Education, From The Capitol To The Classroom

Deadline Looms For ISTEP Panel To Design New Test

    Gov. Mike Pence and House Speaker Brian Bosma separately announced appointments to the panel that will recommend a replacement for Indiana’s current standardized test, the Indiana Statewide Testing for Educational Progress-Plus or ISTEP. (David Hartman /Flickr)

    The panel that is re-writing the ISTEP+ met for the first time Tuesday. (David Hartman /Flickr)

    The committee created by lawmakers to rewrite Indiana’s standardized assessment, the ISTEP, met for the first time Tuesday.

    No decisions were made, yet it became clear to the educators, policymakers and lawmakers gathered that a vast amount of work lies ahead before their deadline just six months away.

    One major decision is whether a single summative test or multiple interim assessments should be used to measure how much a student knows and learned from the previous year.

    University of Kansas testing expert Marianne Perie told the panel before they even decide that, they need to agree on the purpose of the exam. Is it to identity achievement gaps and help students? Or provide instructional feedback to teachers and parents? Will lawmakers use it to compare schools to make policies? Could teachers be evaluated by a student’s score?

    “What is the number one goal this assessment has to have?,” she said. “If this taskforce doesn’t agree on that.
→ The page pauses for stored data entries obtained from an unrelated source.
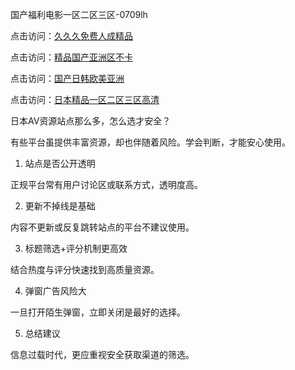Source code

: 国产福利电影一区二区三区-0709lh

点击访问：<a href="https://heiliaowzu4ur.pages.dev">久久久免费人成精品</a>

点击访问：<a href="https://heiliao2dmwwy.pages.dev">精品国产亚洲区不卡</a>

点击访问：<a href="https://heiliaoga6s9v.pages.dev">国产日韩欧美亚洲</a>

点击访问：<a href="https://heiliao2dmwwy.pages.dev">日本精品一区二区三区高清</a>

日本AV资源站点那么多，怎么选才安全？

有些平台虽提供丰富资源，却也伴随着风险。学会判断，才能安心使用。

1. 站点是否公开透明

正规平台常有用户讨论区或联系方式，透明度高。

2. 更新不掉线是基础

内容不更新或反复跳转站点的平台不建议使用。

3. 标题筛选+评分机制更高效

结合热度与评分快速找到高质量资源。

4. 弹窗广告风险大

一旦打开陌生弹窗，立即关闭是最好的选择。

5. 总结建议

信息过载时代，更应重视安全获取渠道的筛选。

<span style="display:none;">[Canonical link]( https://github.com/lh070925/12490 ）</span>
It won’t agree on anything else.”

    Legislation passed this year requires the 23-member committee to report its recommendations for a new assessment by Dec. 1. The report is supposed to guide lawmakers during the 2017 legislative session on approving a new assessment - one that could be built from scratch just for Indiana or be a so-called “off-the-shelf” model used by other states.

    Testing company Pearson is under contract with Indiana to give the current ISTEP in 2017. The new assessment, as approved by the committee, is go into effect in spring 2018.

    But the looming deadline is already causing state Rep. Bob Behning to suggest tweaking the law that repealed ISTEP to allow its use for one or two more years.

    “There’s probably a pretty good chance that we will extend the contract with Pearson for another year or two, until we get what we want, to do it right,” he said after leaving the committee meeting.

    Superintendent Glenda Ritz said the timeline to design the assessments will become more clear after the committee decides on key factors — such as the purpose and then the type.

    “There will be a conversation of what assessments we do want, and can we achieve the (third grade) I-READ information in the new system,” she said.

    Whether social students is part of the ISTEP could also be discussed, Ritz said, since an assessment of subject is no longer required by federal policy.

    “The cool thing about this whole operation is we really get to design the whole system,” she said.

    Tuesday’s meeting was mostly a summary of the types of testing, the current state of Indiana’s assessments, including ISTEP and the third grade reading test know as I-READ, and a review of the new federal Every Student Succeeds Act, or ESSA, that replaced No Child Left Behind.

    The panel’s recommendation on the new assessment system is due Dec. 1. The next meeting date has not been released.